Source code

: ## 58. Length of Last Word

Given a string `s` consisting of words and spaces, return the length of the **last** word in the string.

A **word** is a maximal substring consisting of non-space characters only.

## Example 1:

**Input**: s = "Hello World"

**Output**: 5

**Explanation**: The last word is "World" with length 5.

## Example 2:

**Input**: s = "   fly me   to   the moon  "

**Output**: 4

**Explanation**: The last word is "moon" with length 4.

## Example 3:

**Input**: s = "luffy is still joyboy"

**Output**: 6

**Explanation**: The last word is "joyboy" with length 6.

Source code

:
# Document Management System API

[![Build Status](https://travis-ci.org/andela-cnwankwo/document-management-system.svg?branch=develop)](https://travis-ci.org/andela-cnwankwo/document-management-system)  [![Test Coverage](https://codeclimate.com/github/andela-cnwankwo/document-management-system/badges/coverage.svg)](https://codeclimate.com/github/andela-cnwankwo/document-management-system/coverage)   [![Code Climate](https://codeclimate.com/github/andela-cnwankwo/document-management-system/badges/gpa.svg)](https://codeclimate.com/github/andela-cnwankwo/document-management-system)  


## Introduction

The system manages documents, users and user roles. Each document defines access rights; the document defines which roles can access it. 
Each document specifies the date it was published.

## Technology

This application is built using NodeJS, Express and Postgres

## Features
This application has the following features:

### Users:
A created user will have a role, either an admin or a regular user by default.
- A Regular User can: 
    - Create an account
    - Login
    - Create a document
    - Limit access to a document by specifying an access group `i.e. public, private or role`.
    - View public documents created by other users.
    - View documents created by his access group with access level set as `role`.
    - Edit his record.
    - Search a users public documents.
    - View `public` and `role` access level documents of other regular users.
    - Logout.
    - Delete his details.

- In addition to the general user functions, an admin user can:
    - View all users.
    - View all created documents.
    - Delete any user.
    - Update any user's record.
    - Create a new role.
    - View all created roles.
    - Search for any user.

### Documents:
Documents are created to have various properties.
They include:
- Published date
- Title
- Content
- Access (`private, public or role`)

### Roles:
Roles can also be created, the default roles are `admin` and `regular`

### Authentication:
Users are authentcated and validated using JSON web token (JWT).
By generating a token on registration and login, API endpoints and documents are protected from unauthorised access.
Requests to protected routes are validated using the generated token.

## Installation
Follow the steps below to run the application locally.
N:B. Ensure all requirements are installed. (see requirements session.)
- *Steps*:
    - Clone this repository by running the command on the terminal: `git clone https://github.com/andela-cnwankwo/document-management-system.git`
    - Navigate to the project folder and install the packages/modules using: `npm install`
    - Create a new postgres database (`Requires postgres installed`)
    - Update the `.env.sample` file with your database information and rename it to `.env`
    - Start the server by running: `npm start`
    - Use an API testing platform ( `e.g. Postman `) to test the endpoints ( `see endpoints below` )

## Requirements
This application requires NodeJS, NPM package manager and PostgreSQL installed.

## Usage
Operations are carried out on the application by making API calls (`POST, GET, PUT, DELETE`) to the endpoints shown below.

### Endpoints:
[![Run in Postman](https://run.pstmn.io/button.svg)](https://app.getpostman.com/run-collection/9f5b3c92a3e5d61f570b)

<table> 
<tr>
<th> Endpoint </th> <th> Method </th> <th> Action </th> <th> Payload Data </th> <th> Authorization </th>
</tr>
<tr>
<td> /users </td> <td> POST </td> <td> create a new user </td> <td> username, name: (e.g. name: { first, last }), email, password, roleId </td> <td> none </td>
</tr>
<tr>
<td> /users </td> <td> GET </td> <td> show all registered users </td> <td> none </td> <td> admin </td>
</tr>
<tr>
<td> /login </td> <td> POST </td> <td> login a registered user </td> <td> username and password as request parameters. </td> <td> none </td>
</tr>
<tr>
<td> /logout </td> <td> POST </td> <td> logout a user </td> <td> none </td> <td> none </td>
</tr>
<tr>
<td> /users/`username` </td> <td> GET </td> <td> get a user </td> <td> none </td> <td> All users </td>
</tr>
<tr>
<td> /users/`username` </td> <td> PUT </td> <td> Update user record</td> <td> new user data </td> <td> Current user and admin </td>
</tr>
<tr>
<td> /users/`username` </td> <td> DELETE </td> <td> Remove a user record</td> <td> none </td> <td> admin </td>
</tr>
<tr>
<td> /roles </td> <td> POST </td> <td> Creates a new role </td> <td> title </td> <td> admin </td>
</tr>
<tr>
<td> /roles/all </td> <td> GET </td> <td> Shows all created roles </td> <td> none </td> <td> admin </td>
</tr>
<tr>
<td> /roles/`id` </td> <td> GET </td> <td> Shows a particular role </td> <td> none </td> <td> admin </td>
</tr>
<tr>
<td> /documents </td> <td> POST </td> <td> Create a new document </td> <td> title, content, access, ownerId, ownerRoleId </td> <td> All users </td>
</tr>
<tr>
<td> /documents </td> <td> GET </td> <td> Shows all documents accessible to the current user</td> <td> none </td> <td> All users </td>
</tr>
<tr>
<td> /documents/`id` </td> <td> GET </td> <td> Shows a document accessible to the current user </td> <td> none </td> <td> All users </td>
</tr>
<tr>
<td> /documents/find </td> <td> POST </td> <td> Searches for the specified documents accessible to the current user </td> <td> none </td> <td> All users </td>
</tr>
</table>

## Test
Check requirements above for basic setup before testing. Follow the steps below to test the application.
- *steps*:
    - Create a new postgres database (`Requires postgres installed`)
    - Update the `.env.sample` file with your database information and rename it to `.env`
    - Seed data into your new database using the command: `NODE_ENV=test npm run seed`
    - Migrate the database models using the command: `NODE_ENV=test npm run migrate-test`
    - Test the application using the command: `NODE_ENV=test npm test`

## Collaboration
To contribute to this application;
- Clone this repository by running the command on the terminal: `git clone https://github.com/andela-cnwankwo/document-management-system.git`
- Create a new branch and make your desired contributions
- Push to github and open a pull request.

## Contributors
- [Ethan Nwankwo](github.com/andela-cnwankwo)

#### Exercise prompt:
Write the data back out verbatim.

#### Reply to the task:
Source code

: ## 58. Length of Last Word

Given a string `s` consisting of words and spaces, return the length of the **last** word in the string.

A **word** is a maximal substring consisting of non-space characters only.

## Example 1:

**Input**: s = "Hello World"

**Output**: 5

**Explanation**: The last word is "World" with length 5.

## Example 2:

**Input**: s = "   fly me   to   the moon  "

**Output**: 4

**Explanation**: The last word is "moon" with length 4.

## Example 3:

**Input**: s = "luffy is still joyboy"

**Output**: 6

**Explanation**: The last word is "joyboy" with length 6.

Source code

:
# Document Management System API

[![Build Status](https://travis-ci.org/andela-cnwankwo/document-management-system.svg?branch=develop)](https://travis-ci.org/andela-cnwankwo/document-management-system)  [![Test Coverage](https://codeclimate.com/github/andela-cnwankwo/document-management-system/badges/coverage.svg)](https://codeclimate.com/github/andela-cnwankwo/document-management-system/coverage)   [![Code Climate](https://codeclimate.com/github/andela-cnwankwo/document-management-system/badges/gpa.svg)](https://codeclimate.com/github/andela-cnwankwo/document-management-system)  


## Introduction

The system manages documents, users and user roles. Each document defines access rights; the document defines which roles can access it. 
Each document specifies the date it was published.

## Technology

This application is built using NodeJS, Express and Postgres

## Features
This application has the following features:

### Users:
A created user will have a role, either an admin or a regular user by default.
- A Regular User can: 
    - Create an account
    - Login
    - Create a document
    - Limit access to a document by specifying an access group `i.e. public, private or role`.
    - View public documents created by other users.
    - View documents created by his access group with access level set as `role`.
    - Edit his record.
    - Search a users public documents.
    - View `public` and `role` access level documents of other regular users.
    - Logout.
    - Delete his details.

- In addition to the general user functions, an admin user can:
    - View all users.
    - View all created documents.
    - Delete any user.
    - Update any user's record.
    - Create a new role.
    - View all created roles.
    - Search for any user.

### Documents:
Documents are created to have various properties.
They include:
- Published date
- Title
- Content
- Access (`private, public or role`)

### Roles:
Roles can also be created, the default roles are `admin` and `regular`

### Authentication:
Users are authentcated and validated using JSON web token (JWT).
By generating a token on registration and login, API endpoints and documents are protected from unauthorised access.
Requests to protected routes are validated using the generated token.

## Installation
Follow the steps below to run the application locally.
N:B. Ensure all requirements are installed. (see requirements session.)
- *Steps*:
    - Clone this repository by running the command on the terminal: `git clone https://github.com/andela-cnwankwo/document-management-system.git`
    - Navigate to the project folder and install the packages/modules using: `npm install`
    - Create a new postgres database (`Requires postgres installed`)
    - Update the `.env.sample` file with your database information and rename it to `.env`
    - Start the server by running: `npm start`
    - Use an API testing platform ( `e.g. Postman `) to test the endpoints ( `see endpoints below` )

## Requirements
This application requires NodeJS, NPM package manager and PostgreSQL installed.

## Usage
Operations are carried out on the application by making API calls (`POST, GET, PUT, DELETE`) to the endpoints shown below.

### Endpoints:
[![Run in Postman](https://run.pstmn.io/button.svg)](https://app.getpostman.com/run-collection/9f5b3c92a3e5d61f570b)

<table> 
<tr>
<th> Endpoint </th> <th> Method </th> <th> Action </th> <th> Payload Data </th> <th> Authorization </th>
</tr>
<tr>
<td> /users </td> <td> POST </td> <td> create a new user </td> <td> username, name: (e.g. name: { first, last }), email, password, roleId </td> <td> none </td>
</tr>
<tr>
<td> /users </td> <td> GET </td> <td> show all registered users </td> <td> none </td> <td> admin </td>
</tr>
<tr>
<td> /login </td> <td> POST </td> <td> login a registered user </td> <td> username and password as request parameters. </td> <td> none </td>
</tr>
<tr>
<td> /logout </td> <td> POST </td> <td> logout a user </td> <td> none </td> <td> none </td>
</tr>
<tr>
<td> /users/`username` </td> <td> GET </td> <td> get a user </td> <td> none </td> <td> All users </td>
</tr>
<tr>
<td> /users/`username` </td> <td> PUT </td> <td> Update user record</td> <td> new user data </td> <td> Current user and admin </td>
</tr>
<tr>
<td> /users/`username` </td> <td> DELETE </td> <td> Remove a user record</td> <td> none </td> <td> admin </td>
</tr>
<tr>
<td> /roles </td> <td> POST </td> <td> Creates a new role </td> <td> title </td> <td> admin </td>
</tr>
<tr>
<td> /roles/all </td> <td> GET </td> <td> Shows all created roles </td> <td> none </td> <td> admin </td>
</tr>
<tr>
<td> /roles/`id` </td> <td> GET </td> <td> Shows a particular role </td> <td> none </td> <td> admin </td>
</tr>
<tr>
<td> /documents </td> <td> POST </td> <td> Create a new document </td> <td> title, content, access, ownerId, ownerRoleId </td> <td> All users </td>
</tr>
<tr>
<td> /documents </td> <td> GET </td> <td> Shows all documents accessible to the current user</td> <td> none </td> <td> All users </td>
</tr>
<tr>
<td> /documents/`id` </td> <td> GET </td> <td> Shows a document accessible to the current user </td> <td> none </td> <td> All users </td>
</tr>
<tr>
<td> /documents/find </td> <td> POST </td> <td> Searches for the specified documents accessible to the current user </td> <td> none </td> <td> All users </td>
</tr>
</table>

## Test
Check requirements above for basic setup before testing. Follow the steps below to test the application.
- *steps*:
    - Create a new postgres database (`Requires postgres installed`)
    - Update the `.env.sample` file with your database information and rename it to `.env`
    - Seed data into your new database using the command: `NODE_ENV=test npm run seed`
    - Migrate the database models using the command: `NODE_ENV=test npm run migrate-test`
    - Test the application using the command: `NODE_ENV=test npm test`

## Collaboration
To contribute to this application;
- Clone this repository by running the command on the terminal: `git clone https://github.com/andela-cnwankwo/document-management-system.git`
- Create a new branch and make your desired contributions
- Push to github and open a pull request.

## Contributors
- [Ethan Nwankwo](github.com/andela-cnwankwo)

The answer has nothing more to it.